In 3d it makes more sense to talk about first, 2nd, 3rd dimensions rather than row,col,depth. In 4d you run out of names. :)
I had to reshape array at specific depth, and I programmed a little recursive function to do so:
def recursive_array_cutting(tab, depth, i, min, max):
if(i==depth):
tab = tab[min:max]
return tab
temp_list = []
nb_subtab = len(tab)
for index in range(nb_subtab):
temp_list.append(recursive_array_cutting(tab[index], depth, i+1, min, max))

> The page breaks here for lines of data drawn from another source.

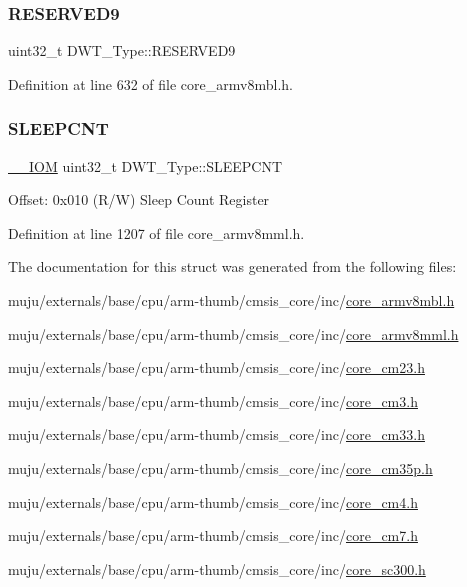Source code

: \subsubsection{\texorpdfstring{R\+E\+S\+E\+R\+V\+E\+D9}{RESERVED9}}
{\footnotesize\ttfamily uint32\+\_\+t D\+W\+T\+\_\+\+Type\+::\+R\+E\+S\+E\+R\+V\+E\+D9}



Definition at line 632 of file core\+\_\+armv8mbl.\+h.

\mbox{\label{struct_d_w_t___type_a416a54e2084ce66e5ca74f152a5ecc70}} 
\subsubsection{\texorpdfstring{S\+L\+E\+E\+P\+C\+NT}{SLEEPCNT}}
{\footnotesize\ttfamily \hyperlink{core__sc300_8h_ab6caba5853a60a17e8e04499b52bf691}{\+\_\+\+\_\+\+I\+OM} uint32\+\_\+t D\+W\+T\+\_\+\+Type\+::\+S\+L\+E\+E\+P\+C\+NT}

Offset\+: 0x010 (R/W) Sleep Count Register 

Definition at line 1207 of file core\+\_\+armv8mml.\+h.



The documentation for this struct was generated from the following files\+:\begin{DoxyCompactItemize}
\item 
muju/externals/base/cpu/arm-\/thumb/cmsis\+\_\+core/inc/\hyperlink{core__armv8mbl_8h}{core\+\_\+armv8mbl.\+h}\item 
muju/externals/base/cpu/arm-\/thumb/cmsis\+\_\+core/inc/\hyperlink{core__armv8mml_8h}{core\+\_\+armv8mml.\+h}\item 
muju/externals/base/cpu/arm-\/thumb/cmsis\+\_\+core/inc/\hyperlink{core__cm23_8h}{core\+\_\+cm23.\+h}\item 
muju/externals/base/cpu/arm-\/thumb/cmsis\+\_\+core/inc/\hyperlink{core__cm3_8h}{core\+\_\+cm3.\+h}\item 
muju/externals/base/cpu/arm-\/thumb/cmsis\+\_\+core/inc/\hyperlink{core__cm33_8h}{core\+\_\+cm33.\+h}\item 
muju/externals/base/cpu/arm-\/thumb/cmsis\+\_\+core/inc/\hyperlink{core__cm35p_8h}{core\+\_\+cm35p.\+h}\item 
muju/externals/base/cpu/arm-\/thumb/cmsis\+\_\+core/inc/\hyperlink{core__cm4_8h}{core\+\_\+cm4.\+h}\item 
muju/externals/base/cpu/arm-\/thumb/cmsis\+\_\+core/inc/\hyperlink{core__cm7_8h}{core\+\_\+cm7.\+h}\item 
muju/externals/base/cpu/arm-\/thumb/cmsis\+\_\+core/inc/\hyperlink{core__sc300_8h}{core\+\_\+sc300.\+h}\end{DoxyCompactItemize}
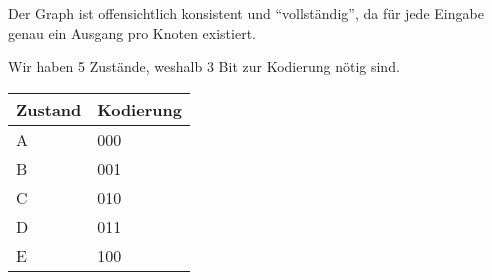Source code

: \documentclass{CInf_practice}
\begin{document}
Der Graph ist offensichtlich konsistent und ``vollständig'', da für jede Eingabe
genau ein Ausgang pro Knoten existiert.

\subex{}

Wir haben 5 Zustände, weshalb 3 Bit zur Kodierung nötig sind.

\begin{center}
   \begin{tabular}{ll}
      \hline
      Zustand & Kodierung \\\hline
      A & 000 \\
      B & 001 \\
      C & 010 \\
      D & 011 \\
      E & 100 \\
      \hline
   \end{tabular}
\end{center}
\end{document}
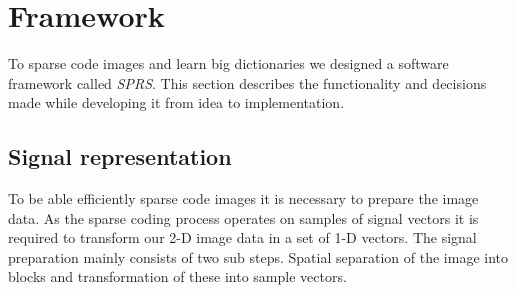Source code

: 
\chapter{Framework}
To sparse code images and learn big dictionaries we designed a software
framework called \emph{SPRS}. This section describes the functionality and
decisions made while developing it from idea to implementation.

\section{Signal representation}
\label{sec:signal_representation}
To be able efficiently sparse code images it is necessary to prepare the
image data. As the sparse coding process operates on samples of signal
vectors it is required to transform our 2-D image data in a set of 1-D vectors.
The signal preparation mainly consists of two sub steps. Spatial separation of
the image into blocks and transformation of these into sample vectors.

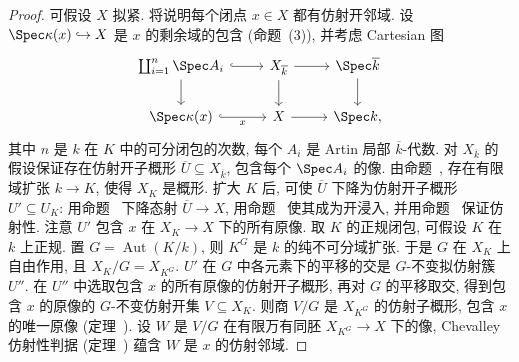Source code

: \begin{proof}
可假设 $X$ 拟紧. 将说明每个闭点 $x\in X$ 都有仿射开邻域. 设 $\Spec\kappa(x)\hookrightarrow X$ 是 $x$ 的剩余域的包含 (命题~(3)), 并考虑 Cartesian 图
\[
\begin{tikzcd}
\coprod_{i=1}^n\Spec A_i\arrow[r,hook]\arrow[d]&X_{\overline k}\arrow[r]\arrow[d]&\Spec\overline k\arrow[d]\\
\Spec\kappa(x)\arrow[r,hook,"x"']&X\arrow[r]&\Spec k,
\end{tikzcd}
\]
其中 $n$ 是 $k$ 在 $K$ 中的可分闭包的次数, 每个 $A_i$ 是 Artin 局部 $\overline k$-代数. 对 $X_{\overline k}$ 的假设保证存在仿射开子概形 $\overline U\subseteq X_{\overline k}$, 包含每个 $\Spec A_i$ 的像. 由命题~, 存在有限域扩张 $k\to K$, 使得 $X_K$ 是概形. 扩大 $K$ 后, 可使 $\overline U$ 下降为仿射开子概形 $U'\subseteq U_K$: 用命题~ 下降态射 $\overline U\to X$, 用命题~ 使其成为开浸入, 并用命题~ 保证仿射性. 注意 $U'$ 包含 $x$ 在 $X_K\to X$ 下的所有原像. 取 $K$ 的正规闭包, 可假设 $K$ 在 $k$ 上正规. 置 $G=\operatorname{Aut}(K/k)$, 则 $K^G$ 是 $k$ 的纯不可分域扩张. 于是 $G$ 在 $X_K$ 上自由作用, 且 $X_K/G=X_{K^G}$. $U'$ 在 $G$ 中各元素下的平移的交是 $G$-不变拟仿射簇 $U''$. 在 $U''$ 中选取包含 $x$ 的所有原像的仿射开子概形, 再对 $G$ 的平移取交, 得到包含 $x$ 的原像的 $G$-不变仿射开集 $V\subseteq X_K$. 则商 $V/G$ 是 $X_{K^G}$ 的仿射子概形, 包含 $x$ 的唯一原像 (定理~). 设 $W$ 是 $V/G$ 在有限万有同胚 $X_{K^G}\to X$ 下的像, Chevalley 仿射性判据 (定理~) 蕴含 $W$ 是 $x$ 的仿射邻域.
\end{proof}

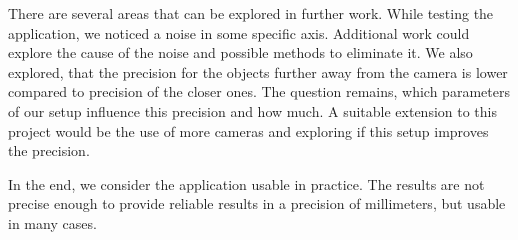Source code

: There are several areas that can be explored in further work. While testing the
application, we noticed a noise in some specific axis. Additional work could
explore the cause of the noise and possible methods to eliminate it. We also
explored, that the precision for the objects further away from the camera is
lower compared to precision of the closer ones. The question remains, which
parameters of our setup influence this precision and how much. A suitable
extension to this project would be the use of more cameras and exploring if
this setup improves the precision.

In the end, we consider the application usable in practice. The results are not
precise enough to provide reliable results in a precision of millimeters, but
usable in many cases.
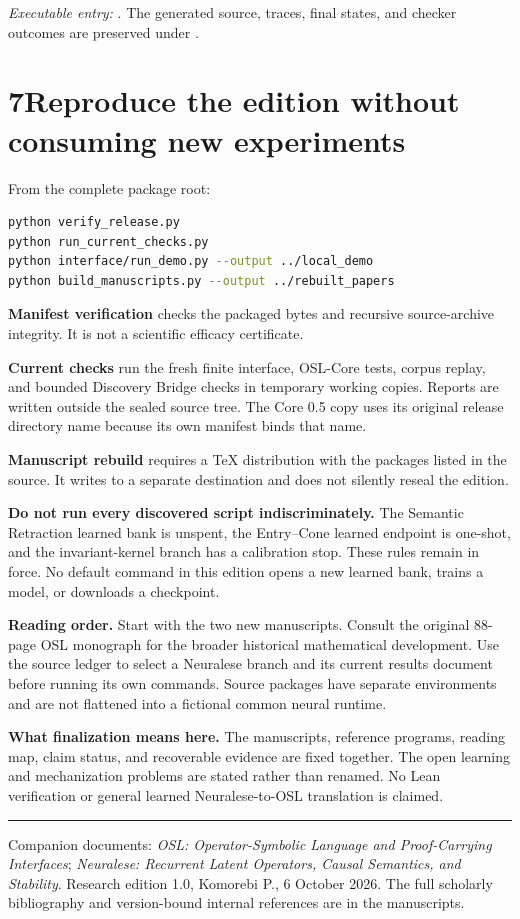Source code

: \documentclass[11pt]{article}
\begin{document}
\textit{Executable entry:} . The generated source, traces, final states, and checker outcomes are preserved under .
\clearpage

\section*{7\quad Reproduce the edition without consuming new experiments}
From the complete package root:
\begin{lstlisting}[language=bash]
python verify_release.py
python run_current_checks.py
python interface/run_demo.py --output ../local_demo
python build_manuscripts.py --output ../rebuilt_papers
\end{lstlisting}
\textbf{Manifest verification} checks the packaged bytes and recursive source-archive integrity. It is not a scientific efficacy certificate.

\textbf{Current checks} run the fresh finite interface, OSL-Core tests, corpus replay, and bounded Discovery Bridge checks in temporary working copies. Reports are written outside the sealed source tree. The Core 0.5 copy uses its original release directory name because its own manifest binds that name.

\textbf{Manuscript rebuild} requires a TeX distribution with the packages listed in the source. It writes to a separate destination and does not silently reseal the edition.

\begin{scopebox}
\textbf{Do not run every discovered script indiscriminately.} The Semantic Retraction learned bank is unspent, the Entry--Cone learned endpoint is one-shot, and the invariant-kernel branch has a calibration stop. These rules remain in force. No default command in this edition opens a new learned bank, trains a model, or downloads a checkpoint.
\end{scopebox}
\textbf{Reading order.} Start with the two new manuscripts. Consult the original 88-page OSL monograph for the broader historical mathematical development. Use the source ledger to select a Neuralese branch and its current results document before running its own commands. Source packages have separate environments and are not flattened into a fictional common neural runtime.

\textbf{What finalization means here.} The manuscripts, reference programs, reading map, claim status, and recoverable evidence are fixed together. The open learning and mechanization problems are stated rather than renamed. No Lean verification or general learned Neuralese-to-OSL translation is claimed.

\vfill
\rule{\textwidth}{.4pt}
{\small Companion documents: \emph{OSL: Operator-Symbolic Language and Proof-Carrying Interfaces}; \emph{Neuralese: Recurrent Latent Operators, Causal Semantics, and Stability}. Research edition 1.0, Komorebi P., 6 October 2026. The full scholarly bibliography and version-bound internal references are in the manuscripts.}
\end{document}

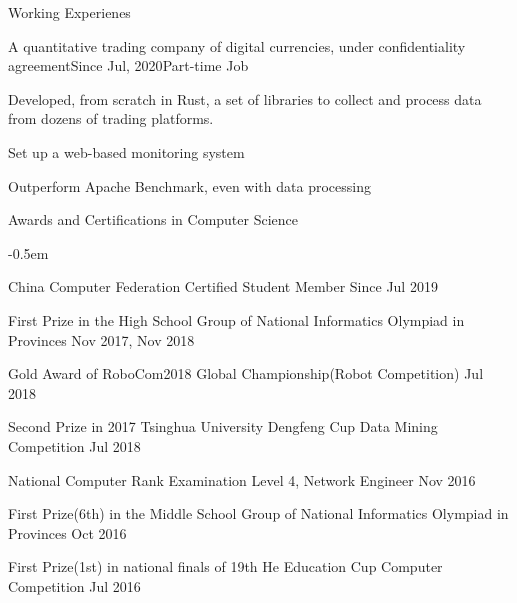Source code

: \documentclass{resume} %
\begin{document}
\begin{rSection}{Working Experienes}
    \begin{rSubsection}{A quantitative trading company of digital currencies, under confidentiality agreement}{Since Jul, 2020}{Part-time Job}{}
        \item Developed, from scratch in Rust, a set of libraries to collect and process data from dozens of trading platforms.
        \item Set up a web-based monitoring system
        \item Outperform Apache Benchmark, even with data processing
\end{rSubsection}

\end{rSection}
\begin{rSection}{Awards and Certifications in Computer Science}
    \begin{list}{}{
        \setlength{\leftmargin}{0.0em}
        \itemsep -0.5em
      }

    
    \item China Computer Federation Certified Student Member \hfill Since Jul 2019

    \item First Prize in the High School Group of National Informatics Olympiad in Provinces \hfill Nov 2017, Nov 2018
    \item Gold Award of RoboCom2018 Global Championship(Robot Competition) \hfill Jul 2018
    \item Second Prize in 2017 Tsinghua University Dengfeng Cup Data Mining Competition \hfill Jul 2018
    \item National Computer Rank Examination Level 4, Network Engineer \hfill Nov 2016
    \item First Prize(6th) in the Middle School Group of National Informatics Olympiad in Provinces \hfill Oct 2016
    \item First Prize(1st) in national finals of 19th He Education Cup Computer Competition \hfill Jul 2016
    

\end{list}
\end{rSection}
\end{document}

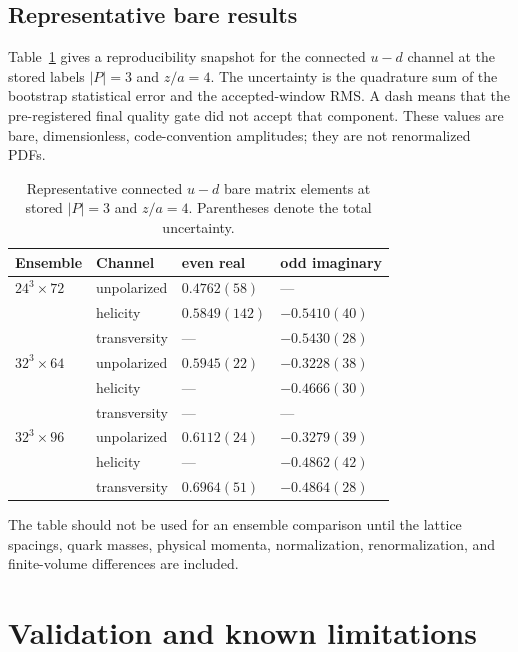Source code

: \documentclass[11pt]{article}
\numberwithin{equation}{section}
\begin{document}
\subsection{Representative bare results}

Table~\ref{tab:representative-results} gives a reproducibility snapshot for
the connected $u-d$ channel at the stored labels $|P|=3$ and $z/a=4$.  The
uncertainty is the quadrature sum of the bootstrap statistical error and the
accepted-window RMS.  A dash means that the pre-registered final quality gate
did not accept that component.  These values are bare, dimensionless,
code-convention amplitudes; they are not renormalized PDFs.

\begin{table}[htbp]
\centering
\caption{Representative connected $u-d$ bare matrix elements at stored
$|P|=3$ and $z/a=4$.  Parentheses denote the total uncertainty.}
\label{tab:representative-results}
\begin{tabular}{llll}
\toprule
Ensemble & Channel & even real & odd imaginary\\
\midrule
$24^3\times72$ & unpolarized & $0.4762(58)$ & ---\\
                 & helicity & $0.5849(142)$ & $-0.5410(40)$\\
                 & transversity & --- & $-0.5430(28)$\\
\addlinespace
$32^3\times64$ & unpolarized & $0.5945(22)$ & $-0.3228(38)$\\
                 & helicity & --- & $-0.4666(30)$\\
                 & transversity & --- & ---\\
\addlinespace
$32^3\times96$ & unpolarized & $0.6112(24)$ & $-0.3279(39)$\\
                 & helicity & --- & $-0.4862(42)$\\
                 & transversity & $0.6964(51)$ & $-0.4864(28)$\\
\bottomrule
\end{tabular}
\end{table}

The table should not be used for an ensemble comparison until the lattice
spacings, quark masses, physical momenta, normalization, renormalization, and
finite-volume differences are included.

\section{Validation and known limitations}
\end{document}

return np.asanyarray(temp_list)
It allow to get all array/values between the min and the max of a specific depth, for instance, if you have a (3, 4) tab = [[0, 1, 2, 3], [0, 1, 2, 3], [0, 1, 2, 3]] and only want the last two values of the deepest array, you call like this : tab = recursive_array_cutting(tab, 1, 0, 0, 2) to get the output : [[0 1][0 1][0 1]].
If you have a more complexe array like this tab = [[[0, 1, 2, 3], [1, 1, 2, 3], [2, 1, 2, 3]], [[0, 1, 2, 3], [1, 1, 2, 3], [2, 1, 2, 3]], [[0, 1, 2, 3], [1, 1, 2, 3], [2, 1, 2, 3]]] (3, 3, 4) and want a (3, 2, 4) array, you can call like this : tab = recursive_array_cutting(tab, 1, 0, 0, 2) to get this output, and get rid of the last dimension in depth 1.
Function like this surely exist in numpy, but I did not found it.